Был выбран датасет с изображениями различных погодных явлений.
Ссылка: https://www.kaggle.com/datasets/jehanbhathena/weather-dataset

In [None]:
import keras
from keras.models import Sequential
from keras.layers import Dense, Activation, Flatten, Dropout
import keras.datasets
from tensorflow.keras.preprocessing.image import ImageDataGenerator

import numpy as np
from matplotlib import pyplot as plt

import os
os.environ['TF_CPP_MIN_LOG_LEVEL'] = '3'
from tensorflow.python.util import deprecation
deprecation._PRINT_DEPRECATION_WARNINGS = False
import warnings
warnings.filterwarnings("ignore")

import tensorflow as tf

In [None]:
print(tf.__version__)

2.17.0


In [None]:
# Вставить файл kaggle.json
from google.colab import files
files.upload()

Saving kaggle.json to kaggle.json


{'kaggle.json': b'{"username":"meow000","key":"1f9a45bf5eabdb40310576ae3db63518"}'}

In [None]:
!rm -r ~/.kaggle
!mkdir ~/.kaggle
!mv ./kaggle.json ~/.kaggle/
!chmod 600 ~/.kaggle/kaggle.json

rm: cannot remove '/root/.kaggle': No such file or directory


In [None]:
!kaggle datasets download jehanbhathena/weather-dataset

Dataset URL: https://www.kaggle.com/datasets/jehanbhathena/weather-dataset
License(s): CC0-1.0
Downloading weather-dataset.zip to /content
 99% 582M/587M [00:15<00:00, 33.2MB/s]
100% 587M/587M [00:15<00:00, 39.4MB/s]


In [None]:
!mkdir Data
!cp /content/drive/MyDrive/Kaggle/weather-dataset.zip /content/weather-dataset.zip
!unzip -q /content/weather-dataset.zip -d /content/Data
!rm /content/Data/weather-dataset.zip


cp: cannot stat '/content/drive/MyDrive/Kaggle/weather-dataset.zip': No such file or directory
rm: cannot remove '/content/Data/weather-dataset.zip': No such file or directory


In [None]:
import pathlib
data_dir = pathlib.Path("/content/Data/dataset")
image_count = len(list(data_dir.glob('*/*.jpg')))
print(image_count)

6862


In [None]:
import os
from PIL import Image

#Удаляем файлы неподходящего формта, если есть
allowed_formats = ('.jpeg', '.jpg', '.png')

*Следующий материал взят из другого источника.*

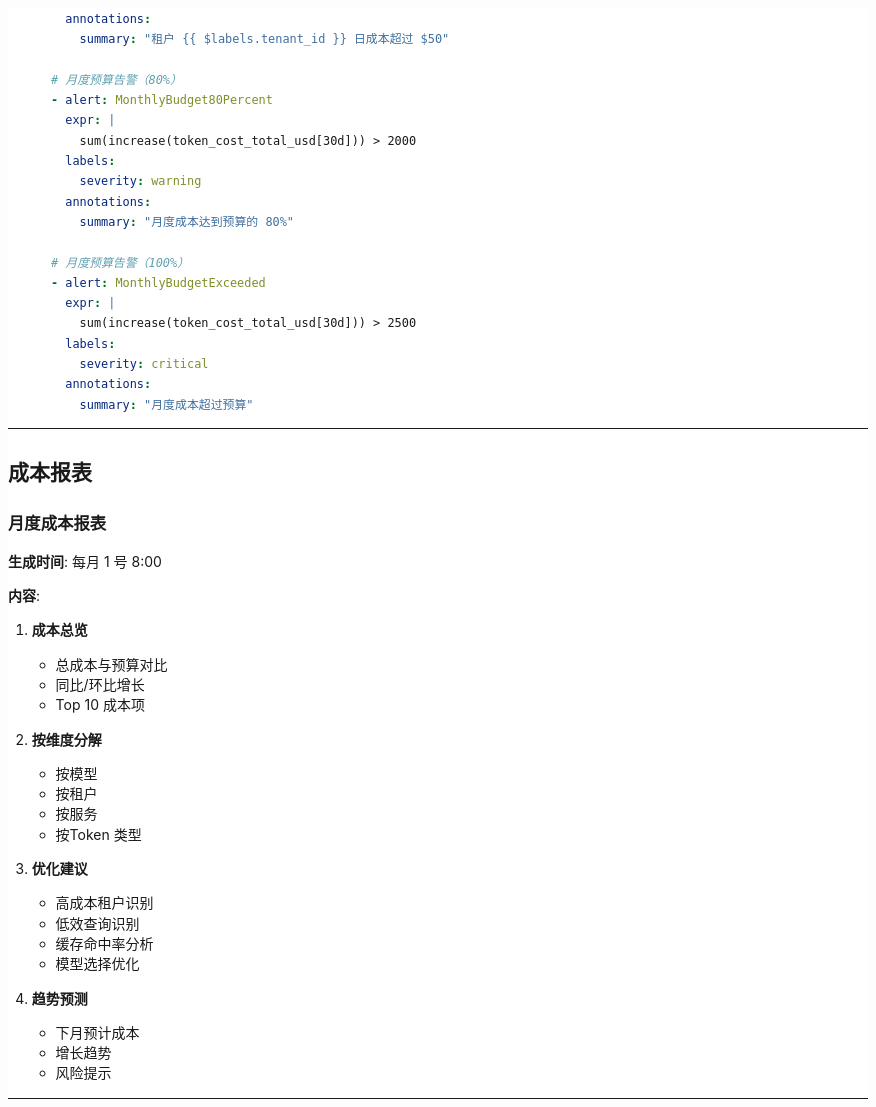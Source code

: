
 ```yaml
        annotations:
          summary: "租户 {{ $labels.tenant_id }} 日成本超过 $50"

      # 月度预算告警（80%）
      - alert: MonthlyBudget80Percent
        expr: |
          sum(increase(token_cost_total_usd[30d])) > 2000
        labels:
          severity: warning
        annotations:
          summary: "月度成本达到预算的 80%"

      # 月度预算告警（100%）
      - alert: MonthlyBudgetExceeded
        expr: |
          sum(increase(token_cost_total_usd[30d])) > 2500
        labels:
          severity: critical
        annotations:
          summary: "月度成本超过预算"
```

---

## 成本报表

### 月度成本报表

**生成时间**: 每月 1 号 8:00

**内容**:

1. **成本总览**

   - 总成本与预算对比
   - 同比/环比增长
   - Top 10 成本项

2. **按维度分解**

   - 按模型
   - 按租户
   - 按服务
   - 按Token 类型

3. **优化建议**

   - 高成本租户识别
   - 低效查询识别
   - 缓存命中率分析
   - 模型选择优化

4. **趋势预测**
   - 下月预计成本
   - 增长趋势
   - 风险提示

---
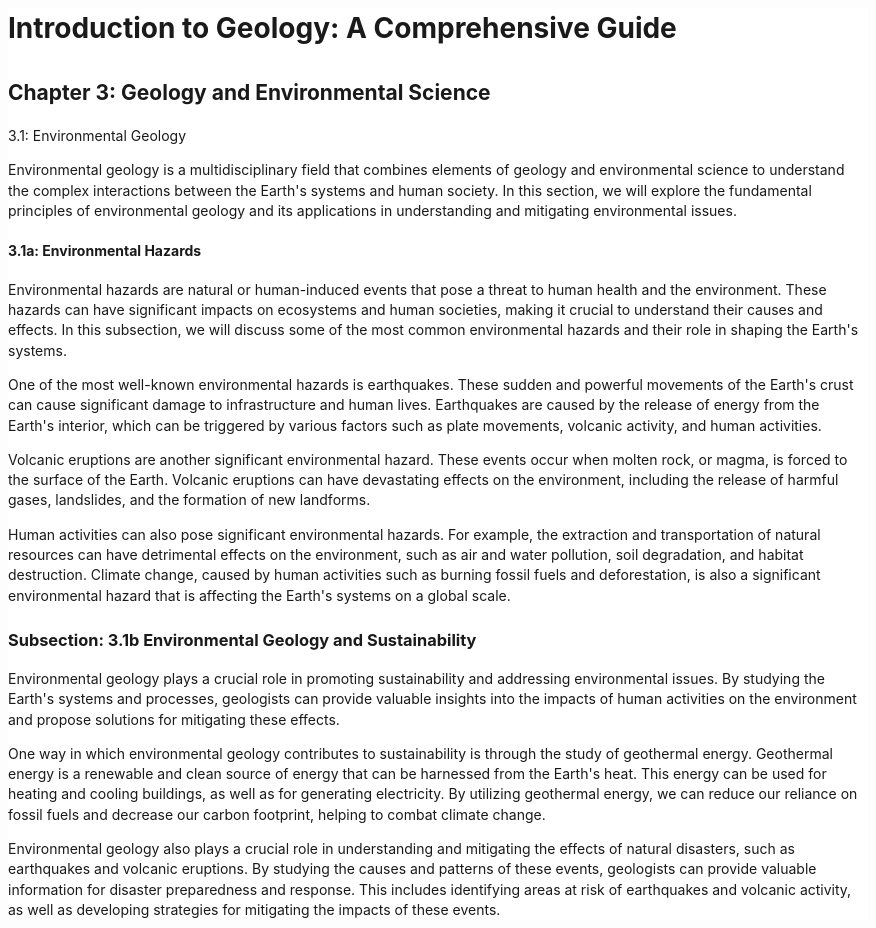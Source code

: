
# Introduction to Geology: A Comprehensive Guide

## Chapter 3: Geology and Environmental Science

 3.1: Environmental Geology

Environmental geology is a multidisciplinary field that combines elements of geology and environmental science to understand the complex interactions between the Earth's systems and human society. In this section, we will explore the fundamental principles of environmental geology and its applications in understanding and mitigating environmental issues.

#### 3.1a: Environmental Hazards

Environmental hazards are natural or human-induced events that pose a threat to human health and the environment. These hazards can have significant impacts on ecosystems and human societies, making it crucial to understand their causes and effects. In this subsection, we will discuss some of the most common environmental hazards and their role in shaping the Earth's systems.

One of the most well-known environmental hazards is earthquakes. These sudden and powerful movements of the Earth's crust can cause significant damage to infrastructure and human lives. Earthquakes are caused by the release of energy from the Earth's interior, which can be triggered by various factors such as plate movements, volcanic activity, and human activities.

Volcanic eruptions are another significant environmental hazard. These events occur when molten rock, or magma, is forced to the surface of the Earth. Volcanic eruptions can have devastating effects on the environment, including the release of harmful gases, landslides, and the formation of new landforms.

Human activities can also pose significant environmental hazards. For example, the extraction and transportation of natural resources can have detrimental effects on the environment, such as air and water pollution, soil degradation, and habitat destruction. Climate change, caused by human activities such as burning fossil fuels and deforestation, is also a significant environmental hazard that is affecting the Earth's systems on a global scale.

### Subsection: 3.1b Environmental Geology and Sustainability

Environmental geology plays a crucial role in promoting sustainability and addressing environmental issues. By studying the Earth's systems and processes, geologists can provide valuable insights into the impacts of human activities on the environment and propose solutions for mitigating these effects.

One way in which environmental geology contributes to sustainability is through the study of geothermal energy. Geothermal energy is a renewable and clean source of energy that can be harnessed from the Earth's heat. This energy can be used for heating and cooling buildings, as well as for generating electricity. By utilizing geothermal energy, we can reduce our reliance on fossil fuels and decrease our carbon footprint, helping to combat climate change.

Environmental geology also plays a crucial role in understanding and mitigating the effects of natural disasters, such as earthquakes and volcanic eruptions. By studying the causes and patterns of these events, geologists can provide valuable information for disaster preparedness and response. This includes identifying areas at risk of earthquakes and volcanic activity, as well as developing strategies for mitigating the impacts of these events.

def is_image_valid(file_path):
    try:
        with Image.open(file_path) as img:
            img.verify()
        return True
    except (IOError, ValueError):
        return False


for class_name in os.listdir(data_dir):
    class_path = os.path.join(data_dir, class_name)

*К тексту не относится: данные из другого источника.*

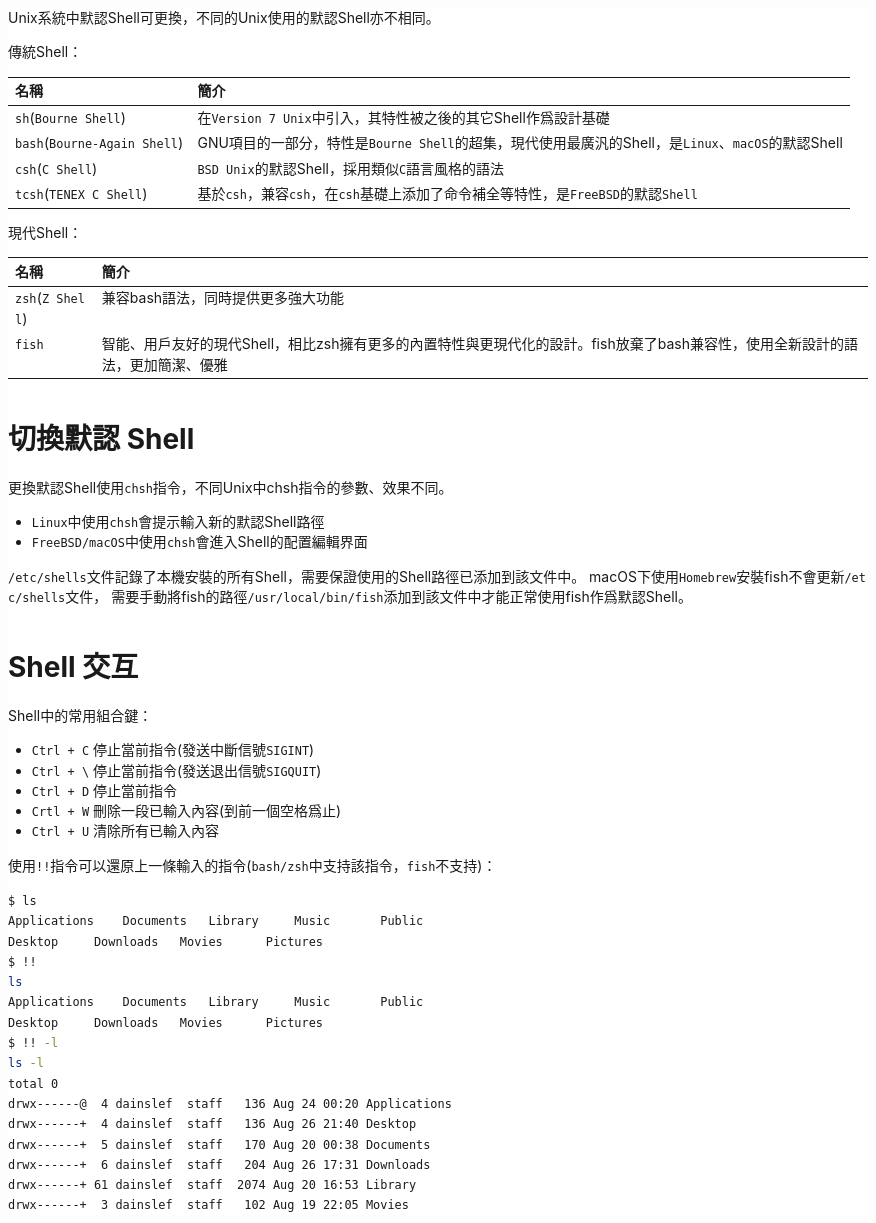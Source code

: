 Unix系統中默認Shell可更換，不同的Unix使用的默認Shell亦不相同。

傳統Shell：

| 名稱 | 簡介 |
| :- | :- |
| `sh`(`Bourne Shell`) | 在`Version 7 Unix`中引入，其特性被之後的其它Shell作爲設計基礎 |
| `bash`(`Bourne-Again Shell`) | GNU項目的一部分，特性是`Bourne Shell`的超集，現代使用最廣汎的Shell，是`Linux`、`macOS`的默認Shell |
| `csh`(`C Shell`) | `BSD Unix`的默認Shell，採用類似`C`語言風格的語法 |
| `tcsh`(`TENEX C Shell`) | 基於`csh`，兼容`csh`，在`csh`基礎上添加了命令補全等特性，是`FreeBSD`的默認`Shell` |

現代Shell：

| 名稱 | 簡介 |
| :- | :- |
| `zsh`(`Z Shell`) | 兼容bash語法，同時提供更多強大功能 |
| `fish` | 智能、用戶友好的現代Shell，相比zsh擁有更多的內置特性與更現代化的設計。fish放棄了bash兼容性，使用全新設計的語法，更加簡潔、優雅 |



# 切換默認 Shell
更換默認Shell使用`chsh`指令，不同Unix中chsh指令的參數、效果不同。

- `Linux`中使用`chsh`會提示輸入新的默認Shell路徑
- `FreeBSD/macOS`中使用`chsh`會進入Shell的配置編輯界面

`/etc/shells`文件記錄了本機安裝的所有Shell，需要保證使用的Shell路徑已添加到該文件中。
macOS下使用`Homebrew`安裝fish不會更新`/etc/shells`文件，
需要手動將fish的路徑`/usr/local/bin/fish`添加到該文件中才能正常使用fish作爲默認Shell。



# Shell 交互
Shell中的常用組合鍵：

- `Ctrl + C` 停止當前指令(發送中斷信號`SIGINT`)
- `Ctrl + \` 停止當前指令(發送退出信號`SIGQUIT`)
- `Ctrl + D` 停止當前指令
- `Crtl + W` 刪除一段已輸入內容(到前一個空格爲止)
- `Ctrl + U` 清除所有已輸入內容

使用`!!`指令可以還原上一條輸入的指令(`bash/zsh`中支持該指令，`fish`不支持)：

```sh
$ ls
Applications	Documents	Library		Music		Public
Desktop		Downloads	Movies		Pictures
$ !!
ls
Applications	Documents	Library		Music		Public
Desktop		Downloads	Movies		Pictures
$ !! -l
ls -l
total 0
drwx------@  4 dainslef  staff   136 Aug 24 00:20 Applications
drwx------+  4 dainslef  staff   136 Aug 26 21:40 Desktop
drwx------+  5 dainslef  staff   170 Aug 20 00:38 Documents
drwx------+  6 dainslef  staff   204 Aug 26 17:31 Downloads
drwx------+ 61 dainslef  staff  2074 Aug 20 16:53 Library
drwx------+  3 dainslef  staff   102 Aug 19 22:05 Movies
```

    if os.path.isdir(class_path):
        for filename in os.listdir(class_path):
            file_path = os.path.join(class_path, filename)
            if os.path.isfile(file_path):

                if not filename.lower().endswith(allowed_formats):
                    print(f"Deleting invalid file: {file_path}")
                    os.remove(file_path)

                elif not is_image_valid(file_path):
                    print(f"Deleting corrupted file: {file_path}")
                    os.remove(file_path)

print("Image cleaning complete.")


Image cleaning complete.


In [None]:
img_height, img_width = 224, 224
num_classes = 11
batch_size = 32
epochs = 30
shuffle_buffer_size = 10000

# Выделяем изображения для тренировки (70%)
train_ds = tf.keras.utils.image_dataset_from_directory(
    data_dir,
    validation_split=0.3,
    subset="training",
    seed=123,
    image_size=(img_height, img_width),
    batch_size=batch_size
)

# Выделяем изображения для валидации (15%)
val_ds = tf.keras.utils.image_dataset_from_directory(
    data_dir,
    validation_split=0.3,
    subset="validation",
    seed=123,
    image_size=(img_height, img_width),
    batch_size=batch_size
)

# Выделяем изображения для тестирования (15%)
test_ds = tf.keras.utils.image_dataset_from_directory(
    data_dir,
    validation_split=0.15,
    subset="validation",
    seed=123,
    image_size=(img_height, img_width),
    batch_size=batch_size
)

class_names = train_ds.class_names
print(class_names)

# Нормализация данных
normalization_layer = tf.keras.layers.Rescaling(1./255)
train_ds = train_ds.map(lambda x, y: (normalization_layer(x), y))
val_ds = val_ds.map(lambda x, y: (normalization_layer(x), y))
test_ds = test_ds.map(lambda x, y: (normalization_layer(x), y))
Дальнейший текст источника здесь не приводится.